[Start of Attachment]

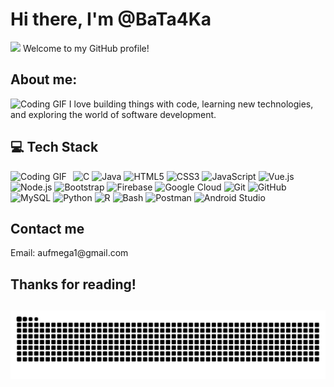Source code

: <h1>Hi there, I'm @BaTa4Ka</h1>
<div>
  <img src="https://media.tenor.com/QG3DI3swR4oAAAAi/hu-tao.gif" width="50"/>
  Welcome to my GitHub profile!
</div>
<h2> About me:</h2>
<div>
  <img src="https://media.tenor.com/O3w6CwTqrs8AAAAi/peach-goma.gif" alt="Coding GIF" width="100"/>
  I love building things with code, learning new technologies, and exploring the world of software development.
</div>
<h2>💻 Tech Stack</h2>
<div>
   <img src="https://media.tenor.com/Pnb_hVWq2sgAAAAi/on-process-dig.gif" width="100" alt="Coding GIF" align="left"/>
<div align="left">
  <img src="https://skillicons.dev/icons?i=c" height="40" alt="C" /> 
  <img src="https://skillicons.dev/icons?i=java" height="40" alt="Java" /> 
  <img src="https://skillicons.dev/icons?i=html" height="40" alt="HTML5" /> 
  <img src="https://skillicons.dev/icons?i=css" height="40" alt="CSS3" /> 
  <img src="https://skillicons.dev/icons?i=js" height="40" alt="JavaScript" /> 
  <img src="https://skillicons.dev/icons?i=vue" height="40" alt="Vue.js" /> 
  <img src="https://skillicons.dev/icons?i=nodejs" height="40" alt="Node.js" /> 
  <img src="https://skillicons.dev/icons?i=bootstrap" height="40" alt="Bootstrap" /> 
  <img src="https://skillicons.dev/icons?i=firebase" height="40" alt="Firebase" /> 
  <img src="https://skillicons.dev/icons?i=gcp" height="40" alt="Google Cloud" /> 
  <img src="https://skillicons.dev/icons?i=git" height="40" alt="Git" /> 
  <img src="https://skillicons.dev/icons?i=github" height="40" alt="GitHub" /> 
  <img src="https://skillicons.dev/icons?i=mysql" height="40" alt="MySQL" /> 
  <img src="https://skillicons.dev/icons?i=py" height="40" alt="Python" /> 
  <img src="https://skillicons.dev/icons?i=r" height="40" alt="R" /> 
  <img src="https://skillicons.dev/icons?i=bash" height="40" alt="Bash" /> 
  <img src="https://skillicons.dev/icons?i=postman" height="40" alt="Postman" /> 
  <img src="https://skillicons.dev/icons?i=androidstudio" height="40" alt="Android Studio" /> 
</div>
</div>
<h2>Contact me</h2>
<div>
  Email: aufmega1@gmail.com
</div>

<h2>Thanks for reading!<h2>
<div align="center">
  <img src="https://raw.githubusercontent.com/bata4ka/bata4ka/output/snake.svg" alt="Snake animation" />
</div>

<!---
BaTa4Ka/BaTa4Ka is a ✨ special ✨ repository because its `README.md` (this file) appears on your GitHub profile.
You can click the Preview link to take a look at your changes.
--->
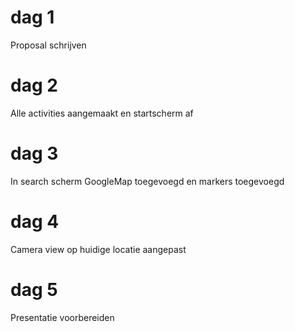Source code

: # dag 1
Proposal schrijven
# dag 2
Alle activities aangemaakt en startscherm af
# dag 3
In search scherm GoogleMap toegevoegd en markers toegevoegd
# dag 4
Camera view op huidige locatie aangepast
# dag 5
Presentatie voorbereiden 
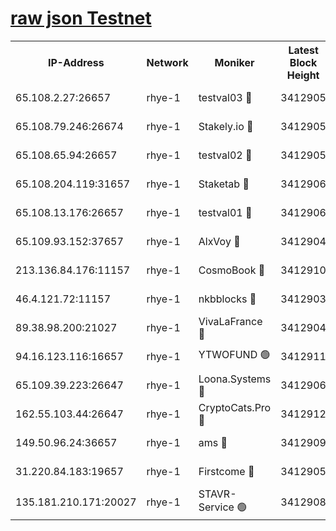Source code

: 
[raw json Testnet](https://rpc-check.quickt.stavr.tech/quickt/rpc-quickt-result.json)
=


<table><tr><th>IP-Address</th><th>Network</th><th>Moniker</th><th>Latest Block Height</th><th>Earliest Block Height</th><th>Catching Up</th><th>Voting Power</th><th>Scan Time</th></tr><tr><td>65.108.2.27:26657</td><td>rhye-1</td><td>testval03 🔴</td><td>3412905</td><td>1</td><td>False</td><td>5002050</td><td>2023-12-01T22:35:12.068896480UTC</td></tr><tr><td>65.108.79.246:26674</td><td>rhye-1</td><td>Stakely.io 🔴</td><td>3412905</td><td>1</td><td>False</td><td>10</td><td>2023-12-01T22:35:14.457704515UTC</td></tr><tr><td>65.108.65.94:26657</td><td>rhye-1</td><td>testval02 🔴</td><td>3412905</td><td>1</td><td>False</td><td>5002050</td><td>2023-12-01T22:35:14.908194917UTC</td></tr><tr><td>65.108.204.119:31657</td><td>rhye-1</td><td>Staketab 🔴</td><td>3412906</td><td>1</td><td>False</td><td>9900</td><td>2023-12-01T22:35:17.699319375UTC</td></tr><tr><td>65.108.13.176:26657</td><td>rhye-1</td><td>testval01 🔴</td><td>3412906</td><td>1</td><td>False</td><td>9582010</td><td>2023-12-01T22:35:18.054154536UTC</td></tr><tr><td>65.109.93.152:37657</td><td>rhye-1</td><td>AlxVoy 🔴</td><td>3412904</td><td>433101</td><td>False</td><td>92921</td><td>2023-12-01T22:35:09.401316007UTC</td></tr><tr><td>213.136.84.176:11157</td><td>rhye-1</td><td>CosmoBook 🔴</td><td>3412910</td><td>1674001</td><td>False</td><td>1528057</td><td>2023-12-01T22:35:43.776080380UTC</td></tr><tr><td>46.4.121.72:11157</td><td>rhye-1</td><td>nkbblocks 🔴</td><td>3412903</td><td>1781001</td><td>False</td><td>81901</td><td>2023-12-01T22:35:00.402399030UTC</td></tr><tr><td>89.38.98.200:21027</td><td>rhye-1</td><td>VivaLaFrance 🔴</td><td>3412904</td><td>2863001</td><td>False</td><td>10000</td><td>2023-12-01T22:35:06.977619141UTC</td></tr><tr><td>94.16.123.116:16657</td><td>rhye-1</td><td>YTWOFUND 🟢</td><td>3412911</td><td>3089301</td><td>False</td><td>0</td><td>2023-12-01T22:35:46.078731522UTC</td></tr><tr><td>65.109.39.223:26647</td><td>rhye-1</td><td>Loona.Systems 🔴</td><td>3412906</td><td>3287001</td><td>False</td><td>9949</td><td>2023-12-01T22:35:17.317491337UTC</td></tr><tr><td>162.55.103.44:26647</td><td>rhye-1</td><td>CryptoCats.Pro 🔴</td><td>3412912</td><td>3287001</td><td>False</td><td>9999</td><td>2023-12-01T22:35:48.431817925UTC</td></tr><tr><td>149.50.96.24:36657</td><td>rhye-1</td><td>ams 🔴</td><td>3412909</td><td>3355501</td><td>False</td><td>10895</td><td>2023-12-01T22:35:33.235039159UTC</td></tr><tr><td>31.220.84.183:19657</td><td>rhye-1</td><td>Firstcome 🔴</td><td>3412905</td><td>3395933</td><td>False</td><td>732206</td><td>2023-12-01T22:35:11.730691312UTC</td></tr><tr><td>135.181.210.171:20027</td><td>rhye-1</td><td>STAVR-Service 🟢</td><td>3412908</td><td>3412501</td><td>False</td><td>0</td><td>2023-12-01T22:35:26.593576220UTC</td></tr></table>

[End of Attachment]
[Start of Attachment]

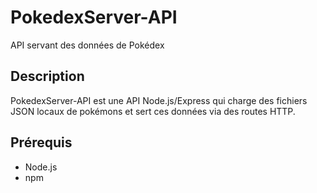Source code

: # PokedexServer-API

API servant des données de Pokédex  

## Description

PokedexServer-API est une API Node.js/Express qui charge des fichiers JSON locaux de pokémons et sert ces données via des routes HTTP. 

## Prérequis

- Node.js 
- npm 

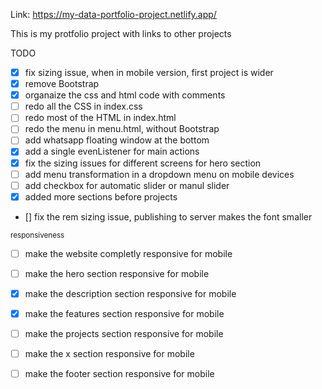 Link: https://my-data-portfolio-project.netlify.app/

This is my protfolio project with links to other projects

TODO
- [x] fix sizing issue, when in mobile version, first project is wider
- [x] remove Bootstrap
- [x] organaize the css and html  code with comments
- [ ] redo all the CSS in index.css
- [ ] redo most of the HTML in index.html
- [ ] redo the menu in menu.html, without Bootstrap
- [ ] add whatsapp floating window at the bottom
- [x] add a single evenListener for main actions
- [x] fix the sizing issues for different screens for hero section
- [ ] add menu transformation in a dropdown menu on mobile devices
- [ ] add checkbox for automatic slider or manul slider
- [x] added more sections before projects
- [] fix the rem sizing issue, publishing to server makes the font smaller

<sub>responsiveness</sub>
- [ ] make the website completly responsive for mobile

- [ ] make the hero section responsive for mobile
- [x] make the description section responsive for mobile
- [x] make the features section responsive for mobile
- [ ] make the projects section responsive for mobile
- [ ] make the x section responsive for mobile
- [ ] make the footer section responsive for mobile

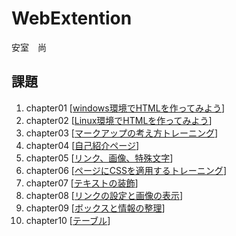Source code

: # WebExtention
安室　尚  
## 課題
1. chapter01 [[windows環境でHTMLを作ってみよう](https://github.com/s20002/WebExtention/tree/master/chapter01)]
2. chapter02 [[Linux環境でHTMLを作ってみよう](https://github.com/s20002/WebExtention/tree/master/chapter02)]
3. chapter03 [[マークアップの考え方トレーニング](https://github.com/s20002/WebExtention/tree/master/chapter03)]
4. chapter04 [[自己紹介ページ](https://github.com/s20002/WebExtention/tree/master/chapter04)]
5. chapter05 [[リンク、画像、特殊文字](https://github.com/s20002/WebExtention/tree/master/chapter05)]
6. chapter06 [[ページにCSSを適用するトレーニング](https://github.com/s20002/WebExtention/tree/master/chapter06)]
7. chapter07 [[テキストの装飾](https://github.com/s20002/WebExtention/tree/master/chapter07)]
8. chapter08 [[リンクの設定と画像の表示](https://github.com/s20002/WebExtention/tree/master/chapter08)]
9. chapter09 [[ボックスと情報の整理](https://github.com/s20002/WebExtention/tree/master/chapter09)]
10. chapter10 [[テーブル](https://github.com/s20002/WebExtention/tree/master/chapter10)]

[End of Attachment]
[Start of Attachment]

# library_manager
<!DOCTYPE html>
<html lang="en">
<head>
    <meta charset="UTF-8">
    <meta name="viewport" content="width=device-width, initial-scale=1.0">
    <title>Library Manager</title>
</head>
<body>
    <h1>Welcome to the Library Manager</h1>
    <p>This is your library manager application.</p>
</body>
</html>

[End of Attachment]

_TASK DESCRIPTION_.
Copy all lines from the listing that contain "align".

_OUTPUT OF THE EXERCISE_.
   <img src="https://media.tenor.com/Pnb_hVWq2sgAAAAi/on-process-dig.gif" width="100" alt="Coding GIF" align="left"/>
<div align="left">
<div align="center">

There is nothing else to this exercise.